Indices on the nation’s bourse had closed Monday’s session (May 7)in the red with the All-Share Index (ASI) dropping 0.05 per cent and the market capitalisation closing at N10.973 trillion. Tuesday’s session saw the ASI declining by 0.35 per cent to settle at 29,096.41 points while market capitalisation fell by N38 billion to close at N10.935 trillion from an opening trading session of N10.979 trillion as at 8am on Monday.

By the close of the week, the cumulative loss extended to 121 basis points on the back of price depreciation in Seplat, GT Bank and UBA. 

Across sectors, performance was equally negative as all indices closed in the red W-o-W. The Oil & Gas index was the biggest loser, down 5.3 per cent due to losses in Seplat (-10.0 per cent) and Japaul Oil (-33.3 per cent). The Banking index trailed, falling 2.8 per cent as Zenith Bank (-4.8 per cent), GT Bank (-4.3 per cent) and UBA (-3.0 per cent) witnessed price depreciation. In the same vein, sell-offs in Mansard (-9.5 per cent), Goldinsure (-36.1 per cent), Dangote Cement (-0.6 per cent) and CCNN (-3.5 per cent) dragged the Insurance and Industrial Goods indices 1.7 and 0.8 per cent lower respectively. Also, the Consumer Goods index declined 0.2 per cent due to sell-offs in Nigerian Breweries (-1.1 per cent) and Dangote Sugar (-0.4 per cent). 

At the close of transactions on May 10, Investor sentiment as measured by market breadth (advance/decline ratio) softened to 0.4x from 0.7x recorded last Friday consequent on 18 stocks advancing against 47 that declined. 

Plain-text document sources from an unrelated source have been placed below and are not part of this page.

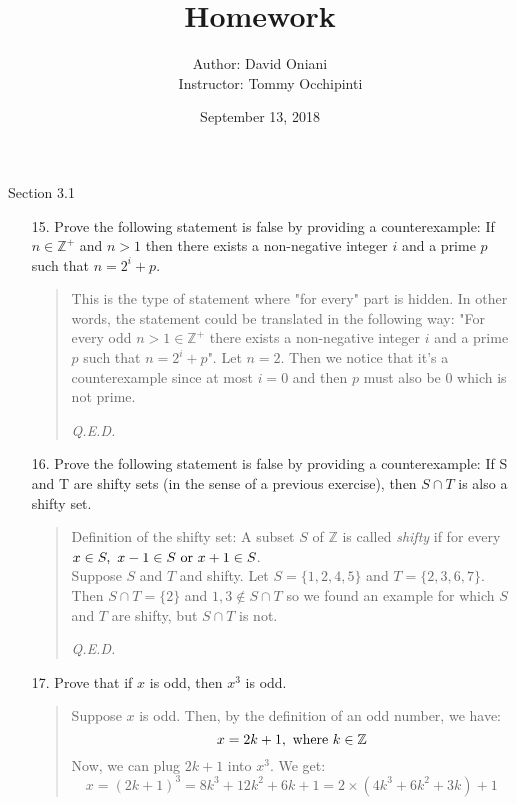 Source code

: \documentclass[12pt, a4paper]{article}                      %
\title{\bf{Homework \textnumero 4}}
\author{Author: David Oniani
\\
\ \ \ Instructor: Tommy Occhipinti}
\date{September 13, 2018}
\begin{document}
\maketitle

{\large Section 3.1}
\\

\begin{enumerate}
\item[15.]
Prove the following statement is false by providing a counterexample: If $n \in \mathbb{Z}^+$
and $n > 1$ then there exists a non-negative integer $i$ and a prime $p$ such that $n = 2^i + p$.
\\

\begin{quote}
This is the type of statement where "for every" part is hidden. In other words,
the statement could be translated in the following way: "For every odd $n > 1 \in \mathbb{Z}^+$
there exists a non-negative integer $i$ and a prime $p$ such that
$n = 2^i + p$". Let $n = 2$. Then we notice that it's a counterexample since
at most $i = 0$ and then $p$ must also be 0 which is not prime.
\begin{flushright}
\textit{Q.E.D.}
\end{flushright}
\end{quote}

\item[16.]
Prove the following statement is false by providing a counterexample:
If S and T are shifty sets (in the sense of a previous exercise), then $S \cap T$ is also a shifty set.
\begin{quote}
Definition of the shifty set: A subset $S$ of $\mathbb{Z}$ is called \textit{shifty} if for every $x \in S, \ x-1 \in S \ \textnormal{or} \ x + 1 \in S$.\\

Suppose $S$ and $T$ and shifty. Let $S = \{1,2,4,5\}$ and $T = \{2,3,6,7\}$.
Then $S \cap T = \{2\}$ and $1, 3 \notin S \cap T$ so we found an example for which
$S$ and $T$ are shifty, but $S \cap T$ is not.
\begin{flushright}
\textit{Q.E.D.}
\end{flushright}
\end{quote}

\item[17.]
Prove that if $x$ is odd, then $x^3$ is odd.

\begin{quote}
Suppose $x$ is odd. Then, by the definition of an odd number, we have:
$$x = 2k + 1, \ \textnormal{where} \ k \in \mathbb{Z}$$
Now, we can plug $2k + 1$ into $x^3$. We get:
$$
x = (2k + 1)^3 = 8k^3 + 12k^2 + 6k + 1 = 2 \times (4k^3 + 6k^2 + 3k) + 1
$$


\end{quote}
\end{enumerate}
\end{document}
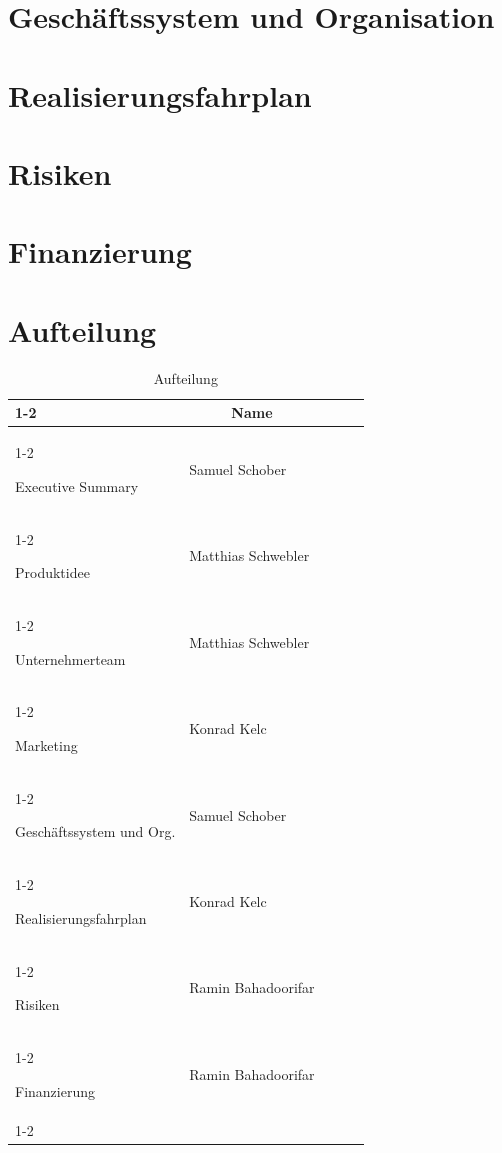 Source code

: \documentclass[11pt]{article}
\begin{document}
\section{Gesch\"aftssystem und Organisation}
\section{Realisierungsfahrplan}
\section{Risiken}
\section{Finanzierung}

\newpage
\section{Aufteilung}
\begin{table}[ht]
	\centering
	\begin{tabular}{|l|l|lll}
		\cline{1-2}
		\multicolumn{1}{|c|}{\textbf{\rule{0pt}{3ex} Thema}} & \multicolumn{1}{c|}{\textbf{Name}} &  &  &  \\ \cline{1-2}
		
		\rule{0pt}{3ex} Executive Summary                    & Samuel Schober                     &  &  &  \\ \cline{1-2}
		\rule{0pt}{3ex} Produktidee                          & Matthias Schwebler                 &  &  &  \\ \cline{1-2}
		\rule{0pt}{3ex} Unternehmerteam                      & Matthias Schwebler                 &  &  &  \\ \cline{1-2}
		\rule{0pt}{3ex} Marketing                            & Konrad Kelc                        &  &  &  \\ \cline{1-2}
		\rule{0pt}{3ex} Gesch\"aftssystem und Org.             & Samuel Schober                     &  &  &  \\ \cline{1-2}
		\rule{0pt}{3ex} Realisierungsfahrplan                & Konrad Kelc                        &  &  &  \\ \cline{1-2}
		\rule{0pt}{3ex} Risiken                              & Ramin Bahadoorifar                 &  &  &  \\ \cline{1-2}
		\rule{0pt}{3ex} Finanzierung                         & Ramin Bahadoorifar                 &  &  &  \\ \cline{1-2}
	\end{tabular}
	\caption{Aufteilung}
\end{table}
\end{document}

The best performers for the week were Betaglass (+23.1 per cent), Courtville (+13.6 per cent) and NEM (+13.1 per cent) while Goldinsure (-36.1 per cent), Japaul Oil (-33.3 per cent) and Neimeth (-25.4 per cent) led the laggards.

The lack of clarity in terms of economic policy continues to hurt investors’ sentiment as most traders were unsure of the policy path.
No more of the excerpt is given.